** DATA SHOWN follows **

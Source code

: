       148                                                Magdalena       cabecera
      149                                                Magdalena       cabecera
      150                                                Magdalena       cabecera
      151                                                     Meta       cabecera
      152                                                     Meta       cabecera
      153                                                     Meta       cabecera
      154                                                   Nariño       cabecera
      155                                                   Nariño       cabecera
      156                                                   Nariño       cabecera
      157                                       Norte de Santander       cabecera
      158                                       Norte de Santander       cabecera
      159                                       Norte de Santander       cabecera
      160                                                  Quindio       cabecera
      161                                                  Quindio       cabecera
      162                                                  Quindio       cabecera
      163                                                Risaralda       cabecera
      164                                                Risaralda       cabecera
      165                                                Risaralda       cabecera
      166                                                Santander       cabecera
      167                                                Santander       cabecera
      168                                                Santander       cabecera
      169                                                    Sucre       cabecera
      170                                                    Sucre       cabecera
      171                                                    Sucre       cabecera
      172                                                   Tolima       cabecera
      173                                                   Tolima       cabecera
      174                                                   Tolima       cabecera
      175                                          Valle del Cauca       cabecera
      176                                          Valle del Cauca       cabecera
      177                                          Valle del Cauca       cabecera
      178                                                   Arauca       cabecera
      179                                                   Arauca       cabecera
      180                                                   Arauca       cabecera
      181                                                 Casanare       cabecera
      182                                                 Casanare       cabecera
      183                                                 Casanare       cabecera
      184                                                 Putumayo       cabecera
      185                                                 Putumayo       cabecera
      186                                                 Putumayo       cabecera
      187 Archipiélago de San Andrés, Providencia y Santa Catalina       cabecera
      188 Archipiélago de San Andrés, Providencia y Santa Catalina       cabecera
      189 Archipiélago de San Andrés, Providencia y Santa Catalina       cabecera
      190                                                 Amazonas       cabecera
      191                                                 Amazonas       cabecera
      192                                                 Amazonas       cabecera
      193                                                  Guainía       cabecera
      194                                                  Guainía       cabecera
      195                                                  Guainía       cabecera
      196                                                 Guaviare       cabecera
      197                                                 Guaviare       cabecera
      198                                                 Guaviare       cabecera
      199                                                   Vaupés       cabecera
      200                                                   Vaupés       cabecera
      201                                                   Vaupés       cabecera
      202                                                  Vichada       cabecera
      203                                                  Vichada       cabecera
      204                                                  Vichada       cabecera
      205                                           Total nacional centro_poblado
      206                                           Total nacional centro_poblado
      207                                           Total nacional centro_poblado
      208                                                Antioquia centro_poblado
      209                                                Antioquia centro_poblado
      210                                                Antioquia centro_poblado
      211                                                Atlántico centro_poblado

** End of DATA SHOWN **

▸ WHAT YOU SHOULD DO
Write out every entry verbatim.

▸ SOLUTION FOR THIS EXERCISE
Source code

:       148                                                Magdalena       cabecera
      149                                                Magdalena       cabecera
      150                                                Magdalena       cabecera
      151                                                     Meta       cabecera
      152                                                     Meta       cabecera
      153                                                     Meta       cabecera
      154                                                   Nariño       cabecera
      155                                                   Nariño       cabecera
      156                                                   Nariño       cabecera
      157                                       Norte de Santander       cabecera
      158                                       Norte de Santander       cabecera
      159                                       Norte de Santander       cabecera
      160                                                  Quindio       cabecera
      161                                                  Quindio       cabecera
      162                                                  Quindio       cabecera
      163                                                Risaralda       cabecera
      164                                                Risaralda       cabecera
      165                                                Risaralda       cabecera
      166                                                Santander       cabecera
      167                                                Santander       cabecera
      168                                                Santander       cabecera
      169                                                    Sucre       cabecera
      170                                                    Sucre       cabecera
      171                                                    Sucre       cabecera
      172                                                   Tolima       cabecera
      173                                                   Tolima       cabecera
      174                                                   Tolima       cabecera
      175                                          Valle del Cauca       cabecera
      176                                          Valle del Cauca       cabecera
      177                                          Valle del Cauca       cabecera
      178                                                   Arauca       cabecera
      179                                                   Arauca       cabecera
      180                                                   Arauca       cabecera
      181                                                 Casanare       cabecera
      182                                                 Casanare       cabecera
      183                                                 Casanare       cabecera
      184                                                 Putumayo       cabecera
      185                                                 Putumayo       cabecera
      186                                                 Putumayo       cabecera
      187 Archipiélago de San Andrés, Providencia y Santa Catalina       cabecera
      188 Archipiélago de San Andrés, Providencia y Santa Catalina       cabecera
      189 Archipiélago de San Andrés, Providencia y Santa Catalina       cabecera
      190                                                 Amazonas       cabecera
      191                                                 Amazonas       cabecera
      192                                                 Amazonas       cabecera
      193                                                  Guainía       cabecera
      194                                                  Guainía       cabecera
      195                                                  Guainía       cabecera
      196                                                 Guaviare       cabecera
      197                                                 Guaviare       cabecera
      198                                                 Guaviare       cabecera
      199                                                   Vaupés       cabecera
      200                                                   Vaupés       cabecera
      201                                                   Vaupés       cabecera
      202                                                  Vichada       cabecera
      203                                                  Vichada       cabecera
      204                                                  Vichada       cabecera
      205                                           Total nacional centro_poblado
      206                                           Total nacional centro_poblado
      207                                           Total nacional centro_poblado
      208                                                Antioquia centro_poblado
      209                                                Antioquia centro_poblado
      210                                                Antioquia centro_poblado
      211                                                Atlántico centro_poblado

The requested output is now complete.